Description of the task:
Write out the listing exactly, from its first line through the line holding "Accuracy (Train) |", but include none of the pictures.
Information shown Block Start
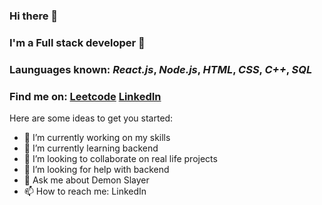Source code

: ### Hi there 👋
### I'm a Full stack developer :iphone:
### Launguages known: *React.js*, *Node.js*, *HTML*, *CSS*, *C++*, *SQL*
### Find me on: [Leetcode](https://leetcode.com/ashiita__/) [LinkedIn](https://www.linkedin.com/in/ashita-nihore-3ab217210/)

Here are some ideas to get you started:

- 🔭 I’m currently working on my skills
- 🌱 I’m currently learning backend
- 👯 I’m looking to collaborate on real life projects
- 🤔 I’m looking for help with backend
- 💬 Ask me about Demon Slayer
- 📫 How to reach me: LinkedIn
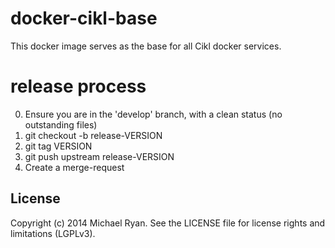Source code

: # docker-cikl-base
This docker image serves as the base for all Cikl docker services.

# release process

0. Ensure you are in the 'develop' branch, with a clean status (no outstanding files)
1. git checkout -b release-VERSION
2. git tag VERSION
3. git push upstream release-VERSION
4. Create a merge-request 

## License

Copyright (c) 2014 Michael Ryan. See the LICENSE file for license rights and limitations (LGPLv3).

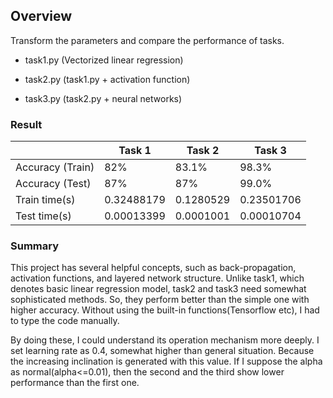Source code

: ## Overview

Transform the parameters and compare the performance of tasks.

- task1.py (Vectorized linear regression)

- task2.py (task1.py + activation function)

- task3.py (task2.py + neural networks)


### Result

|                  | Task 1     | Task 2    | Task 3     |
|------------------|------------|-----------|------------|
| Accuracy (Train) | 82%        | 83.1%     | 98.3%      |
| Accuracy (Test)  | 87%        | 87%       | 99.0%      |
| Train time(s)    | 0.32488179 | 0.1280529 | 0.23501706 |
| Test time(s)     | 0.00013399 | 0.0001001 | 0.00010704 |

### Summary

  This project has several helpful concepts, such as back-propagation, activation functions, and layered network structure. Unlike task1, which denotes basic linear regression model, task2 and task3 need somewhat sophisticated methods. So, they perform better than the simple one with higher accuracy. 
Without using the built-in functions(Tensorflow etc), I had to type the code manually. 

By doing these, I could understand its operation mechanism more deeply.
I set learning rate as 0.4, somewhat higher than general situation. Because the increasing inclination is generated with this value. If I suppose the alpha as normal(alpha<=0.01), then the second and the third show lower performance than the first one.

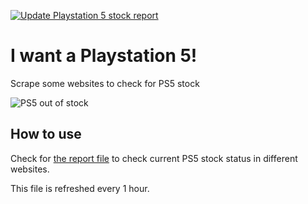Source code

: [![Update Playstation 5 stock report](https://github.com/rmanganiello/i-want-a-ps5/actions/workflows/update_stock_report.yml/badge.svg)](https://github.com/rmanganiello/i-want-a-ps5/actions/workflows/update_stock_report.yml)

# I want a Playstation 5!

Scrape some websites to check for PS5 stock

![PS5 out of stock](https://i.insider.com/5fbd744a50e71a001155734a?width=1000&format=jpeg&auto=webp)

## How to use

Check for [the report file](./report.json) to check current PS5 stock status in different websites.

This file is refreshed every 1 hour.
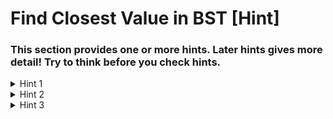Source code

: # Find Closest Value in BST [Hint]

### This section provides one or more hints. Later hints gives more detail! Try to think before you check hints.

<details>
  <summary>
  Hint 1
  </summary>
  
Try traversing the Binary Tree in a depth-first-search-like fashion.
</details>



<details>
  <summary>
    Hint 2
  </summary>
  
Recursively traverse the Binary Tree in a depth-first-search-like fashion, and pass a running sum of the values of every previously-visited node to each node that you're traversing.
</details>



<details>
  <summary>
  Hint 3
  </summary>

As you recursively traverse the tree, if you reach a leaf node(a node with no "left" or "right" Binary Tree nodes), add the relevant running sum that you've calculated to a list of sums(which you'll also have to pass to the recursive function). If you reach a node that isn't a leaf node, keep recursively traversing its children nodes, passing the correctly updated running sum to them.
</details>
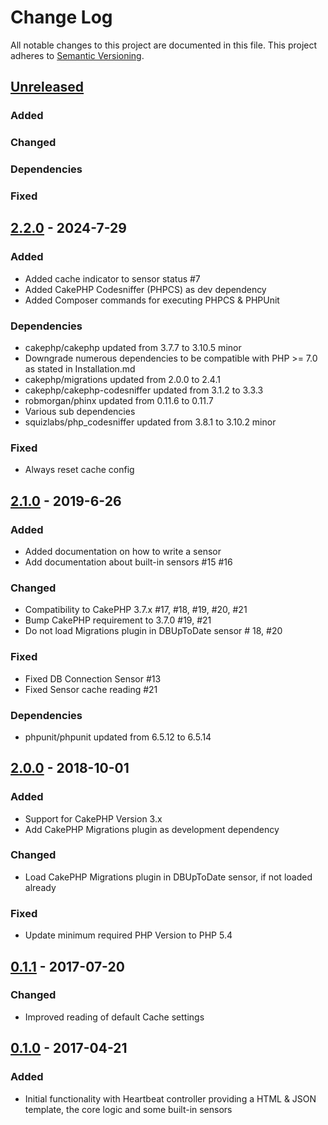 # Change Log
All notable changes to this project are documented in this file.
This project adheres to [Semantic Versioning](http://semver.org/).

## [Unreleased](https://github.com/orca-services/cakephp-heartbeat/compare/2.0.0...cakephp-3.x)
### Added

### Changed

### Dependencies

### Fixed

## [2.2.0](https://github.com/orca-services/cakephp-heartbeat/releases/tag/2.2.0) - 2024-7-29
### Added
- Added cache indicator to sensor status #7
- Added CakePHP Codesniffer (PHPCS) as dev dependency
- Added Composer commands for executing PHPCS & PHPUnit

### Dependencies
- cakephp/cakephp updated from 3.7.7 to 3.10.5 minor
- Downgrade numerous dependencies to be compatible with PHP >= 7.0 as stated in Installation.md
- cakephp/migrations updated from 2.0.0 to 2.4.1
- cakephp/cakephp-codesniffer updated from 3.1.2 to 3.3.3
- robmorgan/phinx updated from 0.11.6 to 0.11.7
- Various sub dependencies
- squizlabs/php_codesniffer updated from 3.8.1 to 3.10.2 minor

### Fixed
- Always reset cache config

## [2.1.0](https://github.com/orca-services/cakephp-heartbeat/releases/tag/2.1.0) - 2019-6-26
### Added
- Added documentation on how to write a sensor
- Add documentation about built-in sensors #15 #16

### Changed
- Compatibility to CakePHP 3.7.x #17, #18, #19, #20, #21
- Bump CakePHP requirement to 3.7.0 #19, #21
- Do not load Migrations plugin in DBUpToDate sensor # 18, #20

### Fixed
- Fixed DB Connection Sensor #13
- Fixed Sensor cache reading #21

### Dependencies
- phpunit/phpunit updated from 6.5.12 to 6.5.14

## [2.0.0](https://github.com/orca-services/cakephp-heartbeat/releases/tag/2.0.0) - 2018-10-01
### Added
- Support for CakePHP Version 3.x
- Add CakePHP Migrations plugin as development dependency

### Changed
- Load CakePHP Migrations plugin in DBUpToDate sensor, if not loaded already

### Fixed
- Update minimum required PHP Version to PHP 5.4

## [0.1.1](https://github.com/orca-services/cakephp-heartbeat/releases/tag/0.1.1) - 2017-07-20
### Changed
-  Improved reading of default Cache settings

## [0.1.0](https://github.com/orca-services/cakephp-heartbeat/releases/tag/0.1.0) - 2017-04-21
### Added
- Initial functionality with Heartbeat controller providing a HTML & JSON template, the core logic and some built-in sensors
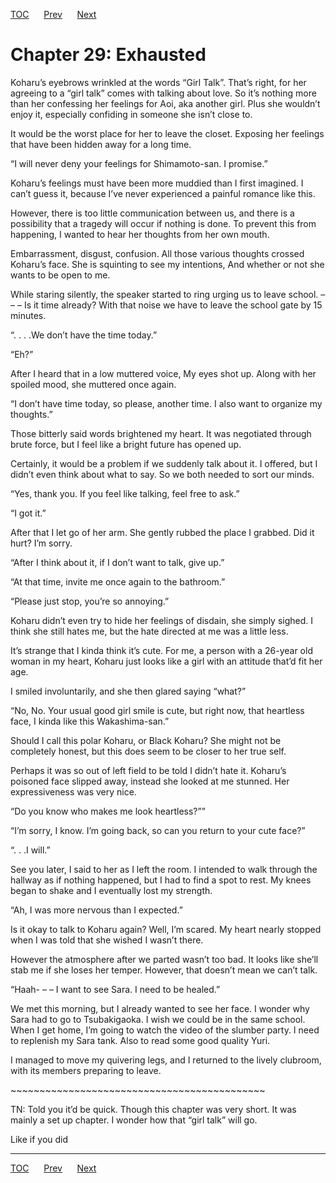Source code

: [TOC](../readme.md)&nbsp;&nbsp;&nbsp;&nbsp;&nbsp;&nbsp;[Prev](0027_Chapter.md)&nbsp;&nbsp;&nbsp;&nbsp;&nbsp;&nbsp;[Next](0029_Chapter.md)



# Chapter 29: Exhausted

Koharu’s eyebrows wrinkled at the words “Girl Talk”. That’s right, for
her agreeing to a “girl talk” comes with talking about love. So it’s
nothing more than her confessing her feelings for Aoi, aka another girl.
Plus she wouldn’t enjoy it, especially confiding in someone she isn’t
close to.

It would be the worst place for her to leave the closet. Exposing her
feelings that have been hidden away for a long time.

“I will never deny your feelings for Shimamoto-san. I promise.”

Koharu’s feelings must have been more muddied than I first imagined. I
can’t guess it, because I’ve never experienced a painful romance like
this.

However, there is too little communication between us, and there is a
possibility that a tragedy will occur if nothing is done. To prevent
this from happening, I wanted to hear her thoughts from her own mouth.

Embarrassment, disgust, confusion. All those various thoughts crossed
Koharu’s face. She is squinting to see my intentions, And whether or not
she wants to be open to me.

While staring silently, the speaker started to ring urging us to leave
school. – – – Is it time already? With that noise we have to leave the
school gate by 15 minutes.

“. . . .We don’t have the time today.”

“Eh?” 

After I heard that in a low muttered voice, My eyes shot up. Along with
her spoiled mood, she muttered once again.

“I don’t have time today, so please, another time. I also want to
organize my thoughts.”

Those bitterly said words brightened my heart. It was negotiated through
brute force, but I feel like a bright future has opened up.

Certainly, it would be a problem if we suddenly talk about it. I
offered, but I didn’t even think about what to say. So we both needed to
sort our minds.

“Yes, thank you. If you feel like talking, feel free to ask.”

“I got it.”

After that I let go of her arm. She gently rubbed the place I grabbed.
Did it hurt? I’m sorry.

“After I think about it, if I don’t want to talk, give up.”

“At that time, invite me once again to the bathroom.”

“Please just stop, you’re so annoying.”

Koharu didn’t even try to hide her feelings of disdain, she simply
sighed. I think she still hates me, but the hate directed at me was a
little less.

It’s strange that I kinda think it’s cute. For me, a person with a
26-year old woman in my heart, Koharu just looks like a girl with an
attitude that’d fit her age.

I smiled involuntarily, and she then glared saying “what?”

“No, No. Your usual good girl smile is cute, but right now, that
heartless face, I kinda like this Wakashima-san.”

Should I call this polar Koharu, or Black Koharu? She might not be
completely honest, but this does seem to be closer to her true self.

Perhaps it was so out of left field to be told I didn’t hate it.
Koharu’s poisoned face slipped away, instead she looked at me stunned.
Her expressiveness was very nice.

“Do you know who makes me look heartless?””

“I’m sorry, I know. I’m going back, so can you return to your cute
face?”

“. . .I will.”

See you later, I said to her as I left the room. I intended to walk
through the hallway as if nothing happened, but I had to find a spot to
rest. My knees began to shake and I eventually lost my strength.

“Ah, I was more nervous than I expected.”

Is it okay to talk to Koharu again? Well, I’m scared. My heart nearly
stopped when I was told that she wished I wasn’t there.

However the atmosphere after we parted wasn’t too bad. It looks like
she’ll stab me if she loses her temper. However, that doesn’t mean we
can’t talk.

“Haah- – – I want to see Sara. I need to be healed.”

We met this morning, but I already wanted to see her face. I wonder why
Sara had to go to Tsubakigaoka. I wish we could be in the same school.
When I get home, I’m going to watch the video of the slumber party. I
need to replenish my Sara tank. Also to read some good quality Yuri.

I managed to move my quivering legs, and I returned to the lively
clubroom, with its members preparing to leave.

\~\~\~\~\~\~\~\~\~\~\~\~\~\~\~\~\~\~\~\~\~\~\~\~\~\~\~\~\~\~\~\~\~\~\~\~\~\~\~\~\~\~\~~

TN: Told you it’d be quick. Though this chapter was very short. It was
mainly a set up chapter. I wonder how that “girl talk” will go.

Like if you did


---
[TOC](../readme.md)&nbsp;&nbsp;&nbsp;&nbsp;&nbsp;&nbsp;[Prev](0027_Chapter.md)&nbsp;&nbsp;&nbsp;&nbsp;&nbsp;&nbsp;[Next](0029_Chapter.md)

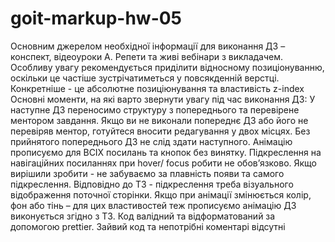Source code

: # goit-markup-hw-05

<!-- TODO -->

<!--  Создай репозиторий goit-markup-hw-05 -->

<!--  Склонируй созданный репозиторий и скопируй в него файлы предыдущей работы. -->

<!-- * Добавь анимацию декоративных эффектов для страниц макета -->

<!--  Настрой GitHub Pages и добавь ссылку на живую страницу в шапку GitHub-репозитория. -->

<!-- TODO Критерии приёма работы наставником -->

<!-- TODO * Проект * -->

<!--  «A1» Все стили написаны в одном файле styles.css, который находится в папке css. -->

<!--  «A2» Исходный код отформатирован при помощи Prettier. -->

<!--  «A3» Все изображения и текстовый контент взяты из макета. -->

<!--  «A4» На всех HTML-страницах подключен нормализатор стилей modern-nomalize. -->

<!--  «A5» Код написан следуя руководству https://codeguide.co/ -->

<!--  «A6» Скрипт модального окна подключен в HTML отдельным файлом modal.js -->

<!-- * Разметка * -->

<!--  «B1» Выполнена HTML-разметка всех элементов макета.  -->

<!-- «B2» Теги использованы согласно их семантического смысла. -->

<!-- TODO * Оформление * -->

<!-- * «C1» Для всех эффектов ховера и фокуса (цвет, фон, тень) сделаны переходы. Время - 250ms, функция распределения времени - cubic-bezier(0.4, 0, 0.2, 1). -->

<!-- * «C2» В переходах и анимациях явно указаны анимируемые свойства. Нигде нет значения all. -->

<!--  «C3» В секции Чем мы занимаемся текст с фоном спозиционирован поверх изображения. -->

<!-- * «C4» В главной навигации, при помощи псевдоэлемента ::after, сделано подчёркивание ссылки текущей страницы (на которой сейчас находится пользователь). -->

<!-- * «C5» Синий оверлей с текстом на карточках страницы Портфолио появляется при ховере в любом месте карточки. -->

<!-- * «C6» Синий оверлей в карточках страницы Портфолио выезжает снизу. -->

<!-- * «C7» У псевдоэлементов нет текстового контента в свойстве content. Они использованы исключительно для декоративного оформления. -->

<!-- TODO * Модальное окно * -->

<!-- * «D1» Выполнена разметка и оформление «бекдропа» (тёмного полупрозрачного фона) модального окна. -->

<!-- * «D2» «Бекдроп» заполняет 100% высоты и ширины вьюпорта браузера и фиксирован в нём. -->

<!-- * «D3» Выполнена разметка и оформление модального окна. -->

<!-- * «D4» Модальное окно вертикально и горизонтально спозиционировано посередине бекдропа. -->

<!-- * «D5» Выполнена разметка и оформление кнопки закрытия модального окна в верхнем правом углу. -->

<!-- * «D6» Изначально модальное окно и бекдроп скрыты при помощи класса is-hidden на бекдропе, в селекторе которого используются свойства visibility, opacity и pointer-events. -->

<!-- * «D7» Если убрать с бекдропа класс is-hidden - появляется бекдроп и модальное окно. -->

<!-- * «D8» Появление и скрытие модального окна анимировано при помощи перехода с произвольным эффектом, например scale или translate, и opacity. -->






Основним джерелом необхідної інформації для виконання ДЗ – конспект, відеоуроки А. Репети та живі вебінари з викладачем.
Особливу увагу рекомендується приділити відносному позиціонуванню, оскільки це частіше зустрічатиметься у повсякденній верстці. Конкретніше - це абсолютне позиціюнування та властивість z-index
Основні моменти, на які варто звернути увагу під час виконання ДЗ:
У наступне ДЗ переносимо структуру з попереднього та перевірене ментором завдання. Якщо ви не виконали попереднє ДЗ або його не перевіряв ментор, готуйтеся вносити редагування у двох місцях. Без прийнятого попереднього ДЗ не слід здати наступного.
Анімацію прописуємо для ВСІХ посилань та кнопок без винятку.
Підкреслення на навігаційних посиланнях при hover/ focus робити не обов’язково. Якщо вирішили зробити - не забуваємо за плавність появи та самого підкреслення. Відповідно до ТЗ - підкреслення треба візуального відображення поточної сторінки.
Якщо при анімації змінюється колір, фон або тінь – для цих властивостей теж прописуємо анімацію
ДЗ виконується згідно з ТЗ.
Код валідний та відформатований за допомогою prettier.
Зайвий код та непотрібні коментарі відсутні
Information shown Block End
Result:
Source code

: ### Hi there 👋
### I'm a Full stack developer :iphone:
### Launguages known: *React.js*, *Node.js*, *HTML*, *CSS*, *C++*, *SQL*
### Find me on: [Leetcode](https://leetcode.com/ashiita__/) [LinkedIn](https://www.linkedin.com/in/ashita-nihore-3ab217210/)

Here are some ideas to get you started:

- 🔭 I’m currently working on my skills
- 🌱 I’m currently learning backend
- 👯 I’m looking to collaborate on real life projects
- 🤔 I’m looking for help with backend
- 💬 Ask me about Demon Slayer
- 📫 How to reach me: LinkedIn
Source code

: # docker-cikl-base
This docker image serves as the base for all Cikl docker services.

# release process

0. Ensure you are in the 'develop' branch, with a clean status (no outstanding files)
1. git checkout -b release-VERSION
2. git tag VERSION
3. git push upstream release-VERSION
4. Create a merge-request 

## License

Copyright (c) 2014 Michael Ryan. See the LICENSE file for license rights and limitations (LGPLv3).

Source code

: ## Overview

Transform the parameters and compare the performance of tasks.

- task1.py (Vectorized linear regression)

- task2.py (task1.py + activation function)

- task3.py (task2.py + neural networks)


### Result

|                  | Task 1     | Task 2    | Task 3     |
|------------------|------------|-----------|------------|
| Accuracy (Train) | 82%        | 83.1%     | 98.3%      |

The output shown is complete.